**What to produce:**
Please find the lines in the entries below that contain the word "without", and copy each one.

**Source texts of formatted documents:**
>>>>>

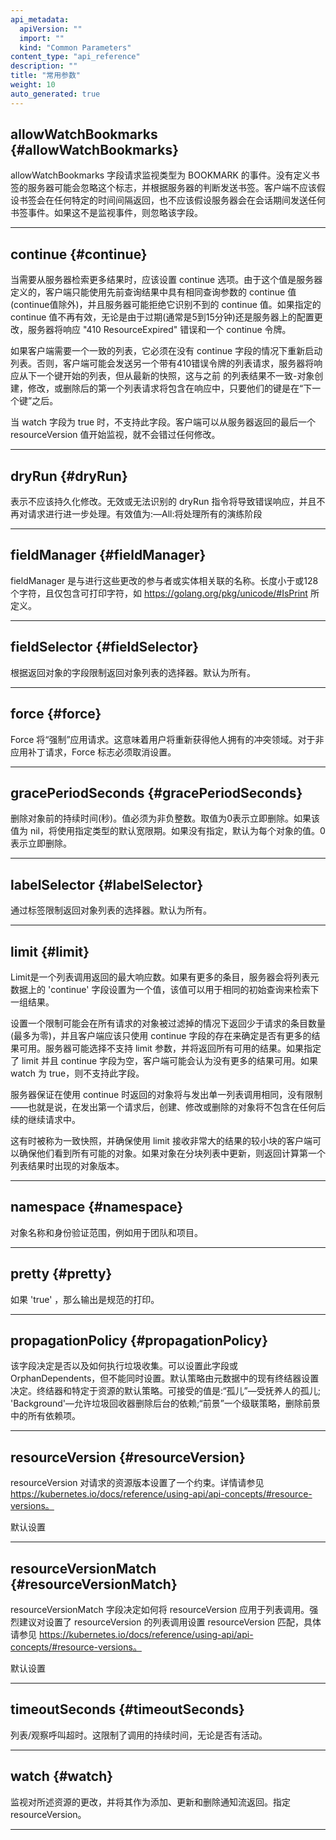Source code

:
 ```yaml
---
api_metadata:
  apiVersion: ""
  import: ""
  kind: "Common Parameters"
content_type: "api_reference"
description: ""
title: "常用参数"
weight: 10
auto_generated: true
---
```


<!--
The file is auto-generated from the Go source code of the component using a generic
[generator](https://github.com/kubernetes-sigs/reference-docs/). To learn how
to generate the reference documentation, please read
[Contributing to the reference documentation](/docs/contribute/generate-ref-docs/).
To update the reference content, please follow the 
[Contributing upstream](/docs/contribute/generate-ref-docs/contribute-upstream/)
guide. You can file document formatting bugs against the
[reference-docs](https://github.com/kubernetes-sigs/reference-docs/) project.
-->




## allowWatchBookmarks {#allowWatchBookmarks}
<!--
allowWatchBookmarks requests watch events with type "BOOKMARK". Servers that do not implement bookmarks may ignore this flag and bookmarks are sent at the server's discretion. Clients should not assume bookmarks are returned at any specific interval, nor may they assume the server will send any BOOKMARK event during a session. If this is not a watch, this field is ignored.

<hr>
-->
allowWatchBookmarks 字段请求监视类型为 BOOKMARK 的事件。没有定义书签的服务器可能会忽略这个标志，并根据服务器的判断发送书签。客户端不应该假设书签会在任何特定的时间间隔返回，也不应该假设服务器会在会话期间发送任何书签事件。如果这不是监视事件，则忽略该字段。
<hr>

## continue {#continue}
<!--
The continue option should be set when retrieving more results from the server. Since this value is server defined, clients may only use the continue value from a previous query result with identical query parameters (except for the value of continue) and the server may reject a continue value it does not recognize. If the specified continue value is no longer valid whether due to expiration (generally five to fifteen minutes) or a configuration change on the server, the server will respond with a 410 ResourceExpired error together with a continue token. 
-->
当需要从服务器检索更多结果时，应该设置 continue 选项。由于这个值是服务器定义的，客户端只能使用先前查询结果中具有相同查询参数的 continue 值(continue值除外)，并且服务器可能拒绝它识别不到的 continue 值。如果指定的 continue 值不再有效，无论是由于过期(通常是5到15分钟)还是服务器上的配置更改，服务器将响应 "410 ResourceExpired" 错误和一个 continue 令牌。
<!--
If the client needs a consistent list, it must restart their list without the continue field. Otherwise, the client may send another list request with the token received with the 410 error, the server will respond with a list starting from the next key, but from the latest snapshot, which is inconsistent from the previous list results - objects that are created, modified, or deleted after the first list request will be included in the response, as long as their keys are after the "next key".
-->
如果客户端需要一个一致的列表，它必须在没有 continue 字段的情况下重新启动列表。否则，客户端可能会发送另一个带有410错误令牌的列表请求，服务器将响应从下一个键开始的列表，但从最新的快照，这与之前
的列表结果不一致-对象创建，修改，或删除后的第一个列表请求将包含在响应中，只要他们的键是在“下一个键”之后。
<!--
This field is not supported when watch is true. Clients may start a watch from the last resourceVersion value returned by the server and not miss any modifications.
-->
当 watch 字段为 true 时，不支持此字段。客户端可以从服务器返回的最后一个 resourceVersion 值开始监视，就不会错过任何修改。
<hr>

## dryRun {#dryRun}
<!--
When present, indicates that modifications should not be persisted. An invalid or unrecognized dryRun directive will result in an error response and no further processing of the request. Valid values are: - All: all dry run stages will be processed
<hr>
-->
表示不应该持久化修改。无效或无法识别的 dryRun 指令将导致错误响应，并且不再对请求进行进一步处理。有效值为:—All:将处理所有的演练阶段
<hr>

## fieldManager {#fieldManager}
<!--
fieldManager is a name associated with the actor or entity that is making these changes. The value must be less than or 128 characters long, and only contain printable characters, as defined by https://golang.org/pkg/unicode/#IsPrint.
<hr>
-->
fieldManager 是与进行这些更改的参与者或实体相关联的名称。长度小于或128个字符，且仅包含可打印字符，如 https://golang.org/pkg/unicode/#IsPrint 所定义。
<hr>

## fieldSelector {#fieldSelector}
<!--
A selector to restrict the list of returned objects by their fields. Defaults to everything.
<hr>
-->
根据返回对象的字段限制返回对象列表的选择器。默认为所有。
<hr>

## force {#force}
<!--
Force is going to "force" Apply requests. It means user will re-acquire conflicting fields owned by other people. Force flag must be unset for non-apply patch requests.
<hr>
-->
Force 将“强制”应用请求。这意味着用户将重新获得他人拥有的冲突领域。对于非应用补丁请求，Force 标志必须取消设置。
<hr>

## gracePeriodSeconds {#gracePeriodSeconds}
<!--
The duration in seconds before the object should be deleted. Value must be non-negative integer. The value zero indicates delete immediately. If this value is nil, the default grace period for the specified type will be used. Defaults to a per object value if not specified. zero means delete immediately.
<hr>
-->
删除对象前的持续时间(秒)。值必须为非负整数。取值为0表示立即删除。如果该值为 nil，将使用指定类型的默认宽限期。如果没有指定，默认为每个对象的值。0表示立即删除。
<hr>

## labelSelector {#labelSelector}
<!--
A selector to restrict the list of returned objects by their labels. Defaults to everything.
<hr>
-->
通过标签限制返回对象列表的选择器。默认为所有。
<hr>

## limit {#limit}
<!--
limit is a maximum number of responses to return for a list call. If more items exist, the server will set the `continue` field on the list metadata to a value that can be used with the same initial query to retrieve the next set of results.
-->
Limit是一个列表调用返回的最大响应数。如果有更多的条目，服务器会将列表元数据上的 'continue' 字段设置为一个值，该值可以用于相同的初始查询来检索下一组结果。
<!--
Setting a limit may return fewer than the requested amount of items (up to zero items) in the event all requested objects are filtered out and clients should only use the presence of the continue field to determine whether more results are available. Servers may choose not to support the limit argument and will return all of the available results. If limit is specified and the continue field is empty, clients may assume that no more results are available. This field is not supported if watch is true.
-->
设置一个限制可能会在所有请求的对象被过滤掉的情况下返回少于请求的条目数量(最多为零)，并且客户端应该只使用 continue 字段的存在来确定是否有更多的结果可用。服务器可能选择不支持 limit 参数，并将返回所有可用的结果。如果指定了 limit 并且 continue 字段为空，客户端可能会认为没有更多的结果可用。如果 watch 为 true，则不支持此字段。
<!--
The server guarantees that the objects returned when using continue will be identical to issuing a single list call without a limit - that is, no objects created, modified, or deleted after the first request is issued will be included in any subsequent continued requests.
-->
服务器保证在使用 continue 时返回的对象将与发出单一列表调用相同，没有限制——也就是说，在发出第一个请求后，创建、修改或删除的对象将不包含在任何后续的继续请求中。 
<!--
This is sometimes referred to as a consistent snapshot, and ensures that a client that is using limit to receive smaller chunks of a very large result can ensure they see all possible objects. If objects are updated during a chunked list the version of the object that was present at the time the first list result was calculated is returned.
<hr>
-->
这有时被称为一致快照，并确保使用 limit 接收非常大的结果的较小块的客户端可以确保他们看到所有可能的对象。如果对象在分块列表中更新，则返回计算第一个列表结果时出现的对象版本。
<hr>

## namespace {#namespace}
<!--
object name and auth scope, such as for teams and projects
<hr>
-->

对象名称和身份验证范围，例如用于团队和项目。
<hr>

## pretty {#pretty}
<!--
If 'true', then the output is pretty printed.
<hr>
-->

如果 'true' ，那么输出是规范的打印。

<hr>

## propagationPolicy {#propagationPolicy}
<!--
Whether and how garbage collection will be performed. Either this field or OrphanDependents may be set, but not both. The default policy is decided by the existing finalizer set in the metadata.finalizers and the resource-specific default policy. Acceptable values are: 'Orphan' - orphan the dependents; 'Background' - allow the garbage collector to delete the dependents in the background; 'Foreground' - a cascading policy that deletes all dependents in the foreground.
<hr>
-->
该字段决定是否以及如何执行垃圾收集。可以设置此字段或 OrphanDependents，但不能同时设置。默认策略由元数据中的现有终结器设置决定。终结器和特定于资源的默认策略。可接受的值是:“孤儿”—受抚养人的孤儿; 'Background'—允许垃圾回收器删除后台的依赖;“前景”一个级联策略，删除前景中的所有依赖项。
<hr>

## resourceVersion {#resourceVersion}
<!--
resourceVersion sets a constraint on what resource versions a request may be served from. See https://kubernetes.io/docs/reference/using-api/api-concepts/#resource-versions for details.

Defaults to unset
<hr>
-->
resourceVersion 对请求的资源版本设置了一个约束。详情请参见 https://kubernetes.io/docs/reference/using-api/api-concepts/#resource-versions。

默认设置
<hr>

## resourceVersionMatch {#resourceVersionMatch}
<!--
resourceVersionMatch determines how resourceVersion is applied to list calls. It is highly recommended that resourceVersionMatch be set for list calls where resourceVersion is set See https://kubernetes.io/docs/reference/using-api/api-concepts/#resource-versions for details.

Defaults to unset
<hr>
-->
resourceVersionMatch 字段决定如何将 resourceVersion 应用于列表调用。强烈建议对设置了 resourceVersion 的列表调用设置 resourceVersion 匹配，具体请参见 https://kubernetes.io/docs/reference/using-api/api-concepts/#resource-versions。

默认设置

<hr>

## timeoutSeconds {#timeoutSeconds}
<!--
Timeout for the list/watch call. This limits the duration of the call, regardless of any activity or inactivity.
<hr>
-->
列表/观察呼叫超时。这限制了调用的持续时间，无论是否有活动。
<hr>

## watch {#watch}
<!--
Watch for changes to the described resources and return them as a stream of add, update, and remove notifications. Specify resourceVersion.
<hr>
-->
监视对所述资源的更改，并将其作为添加、更新和删除通知流返回。指定 resourceVersion。

<hr>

<<<<<

**Written response:**
If the client needs a consistent list, it must restart their list without the continue field. Otherwise, the client may send another list request with the token received with the 410 error, the server will respond with a list starting from the next key, but from the latest snapshot, which is inconsistent from the previous list results - objects that are created, modified, or deleted after the first list request will be included in the response, as long as their keys are after the "next key".
The server guarantees that the objects returned when using continue will be identical to issuing a single list call without a limit - that is, no objects created, modified, or deleted after the first request is issued will be included in any subsequent continued requests.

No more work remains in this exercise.